ABOUT THIS TASK: Go through the material and copy each line that includes "time".

── GIVEN DATA

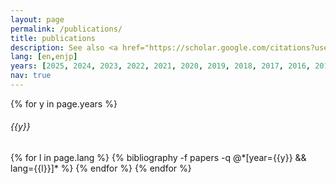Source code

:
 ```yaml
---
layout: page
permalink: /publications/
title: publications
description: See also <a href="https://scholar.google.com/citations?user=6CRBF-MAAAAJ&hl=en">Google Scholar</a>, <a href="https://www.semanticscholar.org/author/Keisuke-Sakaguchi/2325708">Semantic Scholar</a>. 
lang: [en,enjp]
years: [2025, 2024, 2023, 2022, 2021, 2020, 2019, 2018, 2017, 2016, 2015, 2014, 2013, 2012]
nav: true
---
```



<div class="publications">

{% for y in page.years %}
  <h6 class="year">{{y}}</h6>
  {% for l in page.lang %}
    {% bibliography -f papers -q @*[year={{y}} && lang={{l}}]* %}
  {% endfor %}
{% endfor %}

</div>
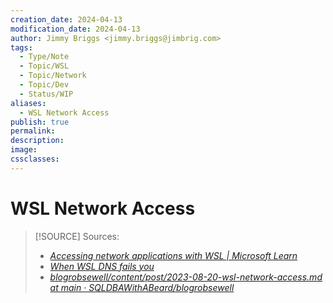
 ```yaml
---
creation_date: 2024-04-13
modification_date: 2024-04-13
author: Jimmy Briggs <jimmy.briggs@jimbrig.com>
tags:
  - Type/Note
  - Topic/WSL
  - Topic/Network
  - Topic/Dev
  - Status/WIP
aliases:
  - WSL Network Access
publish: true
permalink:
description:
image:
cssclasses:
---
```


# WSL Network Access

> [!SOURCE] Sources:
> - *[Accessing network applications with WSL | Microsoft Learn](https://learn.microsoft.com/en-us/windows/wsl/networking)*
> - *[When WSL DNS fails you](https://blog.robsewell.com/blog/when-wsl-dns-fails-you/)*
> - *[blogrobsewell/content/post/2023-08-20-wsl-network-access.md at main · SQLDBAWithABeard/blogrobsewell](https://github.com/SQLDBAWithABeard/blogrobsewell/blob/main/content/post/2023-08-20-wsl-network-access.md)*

────
── GIVEN DATA

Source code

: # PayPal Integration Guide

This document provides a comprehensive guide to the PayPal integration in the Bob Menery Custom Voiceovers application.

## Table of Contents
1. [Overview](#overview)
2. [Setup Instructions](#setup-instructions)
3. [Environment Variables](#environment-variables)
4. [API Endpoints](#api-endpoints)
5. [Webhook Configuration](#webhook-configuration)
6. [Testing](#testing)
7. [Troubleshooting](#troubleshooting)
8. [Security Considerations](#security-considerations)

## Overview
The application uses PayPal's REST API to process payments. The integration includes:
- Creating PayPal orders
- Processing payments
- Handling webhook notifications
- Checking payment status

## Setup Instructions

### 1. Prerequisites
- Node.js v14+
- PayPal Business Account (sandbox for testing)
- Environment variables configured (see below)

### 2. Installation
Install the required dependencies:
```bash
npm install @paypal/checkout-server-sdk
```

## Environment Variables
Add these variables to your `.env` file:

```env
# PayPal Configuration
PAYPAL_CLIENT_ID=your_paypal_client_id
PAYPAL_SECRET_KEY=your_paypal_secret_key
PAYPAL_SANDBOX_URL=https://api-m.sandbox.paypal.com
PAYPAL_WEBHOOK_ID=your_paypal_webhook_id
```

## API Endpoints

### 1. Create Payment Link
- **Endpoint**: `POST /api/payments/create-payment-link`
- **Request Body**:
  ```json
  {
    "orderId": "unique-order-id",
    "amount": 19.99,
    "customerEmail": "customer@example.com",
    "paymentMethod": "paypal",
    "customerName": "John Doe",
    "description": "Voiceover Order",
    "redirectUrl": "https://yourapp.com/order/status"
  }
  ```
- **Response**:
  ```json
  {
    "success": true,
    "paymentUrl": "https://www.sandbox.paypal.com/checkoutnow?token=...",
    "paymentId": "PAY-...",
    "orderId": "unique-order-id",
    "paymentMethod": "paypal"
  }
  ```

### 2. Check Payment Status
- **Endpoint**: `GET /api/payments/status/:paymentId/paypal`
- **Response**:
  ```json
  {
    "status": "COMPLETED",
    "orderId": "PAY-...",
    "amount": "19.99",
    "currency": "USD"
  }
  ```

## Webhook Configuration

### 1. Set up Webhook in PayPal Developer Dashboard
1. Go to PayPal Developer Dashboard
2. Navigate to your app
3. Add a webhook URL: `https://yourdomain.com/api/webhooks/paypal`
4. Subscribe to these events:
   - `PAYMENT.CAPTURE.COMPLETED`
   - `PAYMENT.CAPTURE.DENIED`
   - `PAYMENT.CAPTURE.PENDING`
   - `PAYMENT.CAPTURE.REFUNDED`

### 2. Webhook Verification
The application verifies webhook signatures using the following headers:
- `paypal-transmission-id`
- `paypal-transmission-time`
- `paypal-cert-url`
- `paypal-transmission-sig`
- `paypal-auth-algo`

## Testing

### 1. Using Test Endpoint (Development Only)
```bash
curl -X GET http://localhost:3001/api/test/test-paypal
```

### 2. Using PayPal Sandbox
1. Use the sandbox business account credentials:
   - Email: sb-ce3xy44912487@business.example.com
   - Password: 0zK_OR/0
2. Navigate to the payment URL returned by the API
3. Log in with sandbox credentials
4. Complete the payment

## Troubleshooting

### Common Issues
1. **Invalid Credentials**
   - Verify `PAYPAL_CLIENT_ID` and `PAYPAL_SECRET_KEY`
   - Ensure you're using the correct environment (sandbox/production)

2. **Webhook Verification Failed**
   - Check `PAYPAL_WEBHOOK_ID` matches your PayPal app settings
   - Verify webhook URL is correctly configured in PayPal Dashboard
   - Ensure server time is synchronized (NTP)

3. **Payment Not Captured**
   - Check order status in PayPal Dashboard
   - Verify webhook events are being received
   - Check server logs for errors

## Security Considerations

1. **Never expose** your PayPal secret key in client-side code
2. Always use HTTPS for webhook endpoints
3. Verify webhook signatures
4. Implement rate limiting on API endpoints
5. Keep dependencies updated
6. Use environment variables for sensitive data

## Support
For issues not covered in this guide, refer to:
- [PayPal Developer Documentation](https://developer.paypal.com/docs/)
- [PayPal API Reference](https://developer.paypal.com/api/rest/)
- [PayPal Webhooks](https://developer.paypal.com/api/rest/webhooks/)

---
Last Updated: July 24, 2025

────
── GIVEN DATA

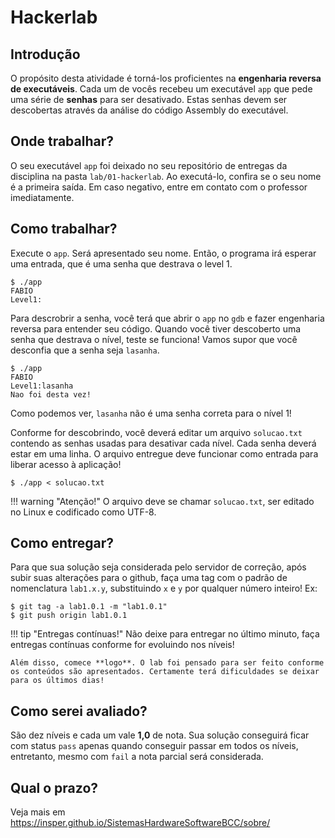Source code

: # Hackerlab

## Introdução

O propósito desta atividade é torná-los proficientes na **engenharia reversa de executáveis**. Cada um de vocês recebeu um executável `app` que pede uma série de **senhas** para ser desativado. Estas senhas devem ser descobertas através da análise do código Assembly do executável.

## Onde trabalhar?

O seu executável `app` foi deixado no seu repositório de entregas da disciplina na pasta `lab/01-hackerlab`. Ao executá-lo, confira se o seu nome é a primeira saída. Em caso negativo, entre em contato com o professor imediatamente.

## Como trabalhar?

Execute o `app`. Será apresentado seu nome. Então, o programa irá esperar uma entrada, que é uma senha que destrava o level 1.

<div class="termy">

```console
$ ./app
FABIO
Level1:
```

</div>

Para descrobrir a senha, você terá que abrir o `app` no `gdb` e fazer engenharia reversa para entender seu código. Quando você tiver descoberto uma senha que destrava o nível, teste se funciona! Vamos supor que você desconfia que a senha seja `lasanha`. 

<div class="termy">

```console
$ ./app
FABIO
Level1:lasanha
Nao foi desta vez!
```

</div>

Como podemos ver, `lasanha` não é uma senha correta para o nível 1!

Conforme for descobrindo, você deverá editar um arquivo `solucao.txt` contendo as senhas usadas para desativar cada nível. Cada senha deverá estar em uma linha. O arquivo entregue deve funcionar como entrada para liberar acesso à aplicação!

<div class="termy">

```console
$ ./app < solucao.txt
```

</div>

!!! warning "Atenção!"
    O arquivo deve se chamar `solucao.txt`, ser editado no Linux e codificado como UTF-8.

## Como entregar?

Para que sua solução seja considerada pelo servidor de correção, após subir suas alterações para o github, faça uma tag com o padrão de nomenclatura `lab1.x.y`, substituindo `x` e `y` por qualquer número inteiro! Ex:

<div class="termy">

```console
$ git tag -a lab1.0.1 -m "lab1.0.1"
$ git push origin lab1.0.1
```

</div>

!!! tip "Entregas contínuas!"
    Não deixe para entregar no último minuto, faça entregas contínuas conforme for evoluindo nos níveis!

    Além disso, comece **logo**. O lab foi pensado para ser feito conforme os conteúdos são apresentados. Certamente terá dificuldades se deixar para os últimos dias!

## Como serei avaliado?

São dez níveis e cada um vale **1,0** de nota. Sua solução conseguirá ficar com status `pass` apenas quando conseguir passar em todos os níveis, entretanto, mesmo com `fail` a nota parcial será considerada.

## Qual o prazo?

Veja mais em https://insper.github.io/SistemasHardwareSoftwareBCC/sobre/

────

EXERCISE SOLUTION:
- `paypal-transmission-time`
   - Ensure server time is synchronized (NTP)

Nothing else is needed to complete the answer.